There is an old song (circa 1969) that goes like this:

1.            When the song of the angels is stilled,  When the star in the sky is gone,
When the kings and the shepherds have found their way home the work of Christmas is begun!
2.            To find the lost and lonely one,  To heal the broken would with love
To feed the hungry children with warmth and good food, To feel the earth below the sky above!
3.            To free the prisoner from all chains, To make the powerful care
To rebuild the nations with strength of goodwill,  To see God’s children everywhere!
4.            To bring hope to every task you do,  To dance at a baby’s new birth,
To make music in an old person’s heart, and Sing to the colors of the earth!

CHORUS:             I am the light of the world!  You people come and follow me! 
If you follow and love, you’ll learn the mystery of what you were meant to do and be.

The work of Christmas is to believe in Jesus Christ; and to embrace his purpose by finding the lost and lonely, healing the broken, feeding the hungry, freeing the prisoner and making the powerful care.  While our striving for justice is crucial to learning to engage the mystery of what we were meant to do and be, it is the chorus of that song that gets emphasized by being sung five times.  Notice that the chorus is about all of us together, not each of us as an individual.  The work of Christmas is about God appropriating humanity - binding us together.   Doing the justice described in verses 2-4 has everything to do with seeing through those issues to the real people who are living those issues and going to them to stand with them person to person - seeing all persons as neither problems nor issues, but people who are good creations of God.  When we can choose to stand together, then the force of God's love can bind us as family and the work of Christmas can begin to bring peace and justice to our world.

Tuesday, December 10, 2013

Matthew 11:2-10

Matthew 11:2-10

What kind of good news could Jesus have been giving to the poor?
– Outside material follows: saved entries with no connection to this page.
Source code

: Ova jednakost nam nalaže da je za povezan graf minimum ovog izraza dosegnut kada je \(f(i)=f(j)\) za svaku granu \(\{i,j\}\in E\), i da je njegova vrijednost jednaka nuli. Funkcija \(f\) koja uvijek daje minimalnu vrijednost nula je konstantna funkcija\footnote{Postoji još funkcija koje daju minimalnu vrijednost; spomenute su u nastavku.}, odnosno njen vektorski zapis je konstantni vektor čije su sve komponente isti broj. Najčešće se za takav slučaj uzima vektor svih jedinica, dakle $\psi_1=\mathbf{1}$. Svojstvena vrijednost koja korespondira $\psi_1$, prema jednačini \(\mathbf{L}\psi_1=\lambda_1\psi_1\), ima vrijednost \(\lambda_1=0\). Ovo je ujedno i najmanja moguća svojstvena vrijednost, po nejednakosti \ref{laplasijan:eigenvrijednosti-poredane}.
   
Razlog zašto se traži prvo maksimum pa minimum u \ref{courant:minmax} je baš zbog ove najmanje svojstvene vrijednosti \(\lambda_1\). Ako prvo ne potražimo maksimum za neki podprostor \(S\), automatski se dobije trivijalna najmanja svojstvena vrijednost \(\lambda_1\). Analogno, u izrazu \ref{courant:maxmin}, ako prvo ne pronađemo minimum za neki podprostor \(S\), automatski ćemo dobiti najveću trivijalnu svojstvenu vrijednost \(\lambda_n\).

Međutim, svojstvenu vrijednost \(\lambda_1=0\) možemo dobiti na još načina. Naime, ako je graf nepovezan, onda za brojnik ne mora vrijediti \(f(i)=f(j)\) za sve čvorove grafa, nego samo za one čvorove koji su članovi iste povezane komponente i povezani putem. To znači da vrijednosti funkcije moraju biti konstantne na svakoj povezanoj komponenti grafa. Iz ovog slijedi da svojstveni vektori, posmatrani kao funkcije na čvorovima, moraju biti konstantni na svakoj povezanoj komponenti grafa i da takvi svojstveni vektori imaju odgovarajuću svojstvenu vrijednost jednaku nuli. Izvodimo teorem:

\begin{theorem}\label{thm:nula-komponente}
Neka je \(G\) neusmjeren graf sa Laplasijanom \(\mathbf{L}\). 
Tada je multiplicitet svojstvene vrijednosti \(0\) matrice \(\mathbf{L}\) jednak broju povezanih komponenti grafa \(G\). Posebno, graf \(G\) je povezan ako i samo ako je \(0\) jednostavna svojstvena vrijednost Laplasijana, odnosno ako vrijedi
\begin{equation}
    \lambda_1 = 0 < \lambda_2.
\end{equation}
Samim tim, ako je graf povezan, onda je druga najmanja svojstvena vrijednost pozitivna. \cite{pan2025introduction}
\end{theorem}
Whatever he said, it had an effect as dramatic as giving sight to the blind and hearing to the deaf.   This good news causes the poor no longer to act like the poor are expected to act, but to throw away their impediments and stand tall on their own, just like the lame who heard it and now walk without a crutch.

Even in jail, John realizes that this good news to the poor is what he has been waiting for. Now poor people are transformed into people empowered to change the world. They too can make demands and Jesus says he hears them.  What a scary thought for those who are living in comfort!
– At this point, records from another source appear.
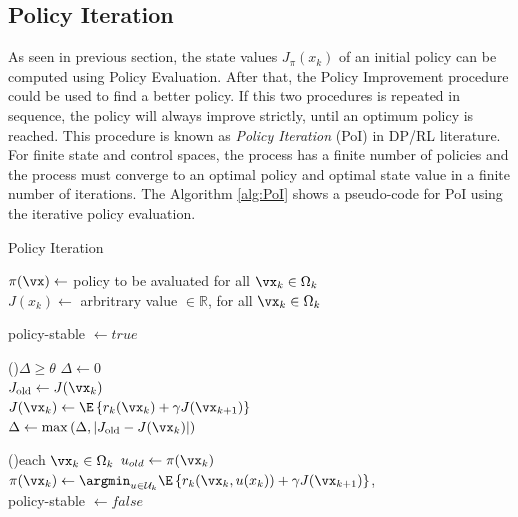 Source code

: \subsection{Policy Iteration}
\label{sec:PoIDP}
As seen in previous section, the state values $J_\pi(x_k)$ of an initial policy can be computed using Policy Evaluation. After that, the Policy Improvement procedure could be used to find a better policy. If this two procedures is repeated in sequence, the policy will always improve strictly, until an optimum policy is reached. This procedure is known as \textit{Policy Iteration} (PoI) in DP/RL literature. For finite state and control spaces, the process has a finite number of policies and the process must converge to an optimal policy and optimal state value in a finite number of iterations. 
The Algorithm \ref{alg:PoI} shows a pseudo-code for PoI using the iterative policy evaluation. 

\begin{algorithm}[H]
\DontPrintSemicolon
\caption{Policy Iteration}\label{alg:PoI} %

  $\pi(\vx) \gets$ policy to be avaluated for all $\vx_k \in \Omega_k$ \\
  $J(x_k) \gets $ arbritrary value $\in \mathbb{R}$, for all $\vx_k \in \Omega_k$ 

  {
    policy-stable $\gets true$

    \While(){$\Delta \ge  \theta$} 
    {
      $\Delta \gets 0$ \\
      {
        $J_{\text{old}} \gets J(\vx_k)$ \\
        $J(\vx_k) \gets \E \left\{ r_k(\vx_k) + \gamma J(\vx_{k+1}) \right\}$ \\
        $\Delta \gets \max \left(  \Delta,\left| J_{\text{old}} - J(\vx_k) \right| \right)$
      }
    }  

    \For(){each $\vx_k \in \Omega_k$} 
    {
      $u_{old} \gets \pi(\vx_k)$ \\
      $\pi(\vx_k) \gets \argmin_{u \in \mathcal{U}_k}\E \left\{ r_k(\vx_k,u(x_k)) + \gamma J(\vx_{k+1}) \right\}$, \\
      {
        policy-stable $\gets false$ 
      }
    } 
  }
\end{algorithm}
Jesus identifies John as one who does not live in comfort, who is imprisoned for being on the side of those for whom this news is thrilling. How about us? Are we one of those offended by the poor and socially marginalized being assertive and self-respecting, responding to the respect that Jesus has shown them? Do we listen to what they say for themselves? If we are not frightened or offended, but rejoice to announce respect by and for the poor among us as the best of good news, Jesus calls us blessed. 

Friday, December 6, 2013

Matthew 3:1-12: Prepare the way of the Lord

How can we prepare the way for the Lord’s coming? Little gestures of repentance are obviously not enough, even for well-behaved, church-going people like us. The Pharisees and Sadducees tried that, and John the Baptist rebuked them, warning them (and us) to “Bear fruit worthy of repentance.” Luke’s version of this story (Luke 3:1-14) adds more specific instructions, which all seem connected with economic justice. Those in powerful positions, like tax collectors and soldiers, must resist the temptation to enrich themselves by unjust dealing. Those who are prosperous must share their abundance with the poor.
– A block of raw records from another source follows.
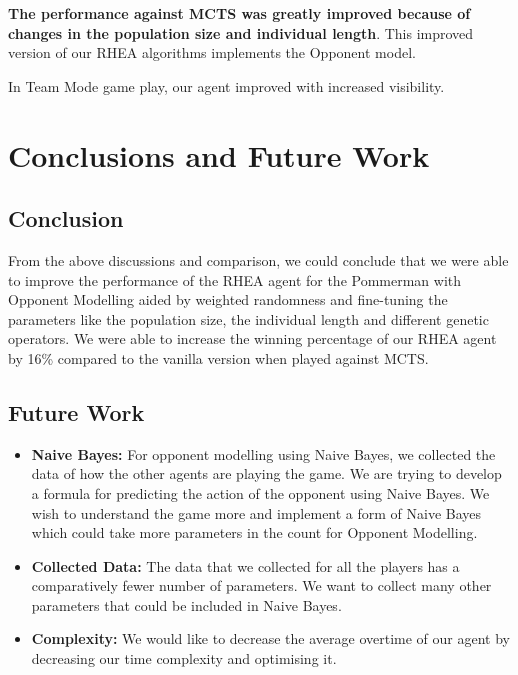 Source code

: \documentclass{report}
\begin{document}
\textbf{The performance against MCTS  was greatly improved because of changes in the population size and individual length}. This improved version of our RHEA algorithms implements the Opponent model.

In Team Mode game play, our agent improved with increased visibility. 

\chapter{Conclusions and Future Work} 

\section{Conclusion}
From the above discussions and comparison, we could conclude that we were able to improve the performance of the RHEA agent for the Pommerman with Opponent Modelling aided by weighted randomness and fine-tuning the parameters like the population size, the individual length and different genetic operators. 
We were able to increase the winning percentage of our RHEA agent by 16\% compared to the vanilla version when played against MCTS.
\section{Future Work}
\begin{itemize}
	\item \textbf{Naive Bayes:} For opponent modelling using Naive Bayes, we collected the data of how the other agents are playing the game. We are trying to develop a formula for predicting the action of the opponent using Naive Bayes. We wish to understand the game more and implement a form of Naive Bayes which could take more parameters in the count for Opponent Modelling.
	\item \textbf{Collected Data:} The data that we collected for all the players has a comparatively fewer number of parameters. We want to collect many other parameters that could be included in Naive Bayes.
	\item \textbf{Complexity: }We would like to decrease the average overtime of our agent by decreasing our time complexity and optimising it.
\end{itemize}
	
	
\end{document}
Thus John’s preaching identifies selfishness and injustice as major roadblocks that hinder the Lord’s coming into our lives and the communities in which we live. Can we devote some time during this Advent season to dismantling those roadblocks, which divide us from our neighbors as well as from God? Can we prepare straight paths for the Lord by helping to feed the hungry, provide safe housing for the homeless, and stand in solidarity with those who are oppressed? If so, we may share in the sweet promise of restored, reconciled humanity that follows the prophet’s call to prepare the way of the Lord: “Then the glory of the Lord shall be revealed, and all people shall see it together.” (Isaiah 40: 3-5).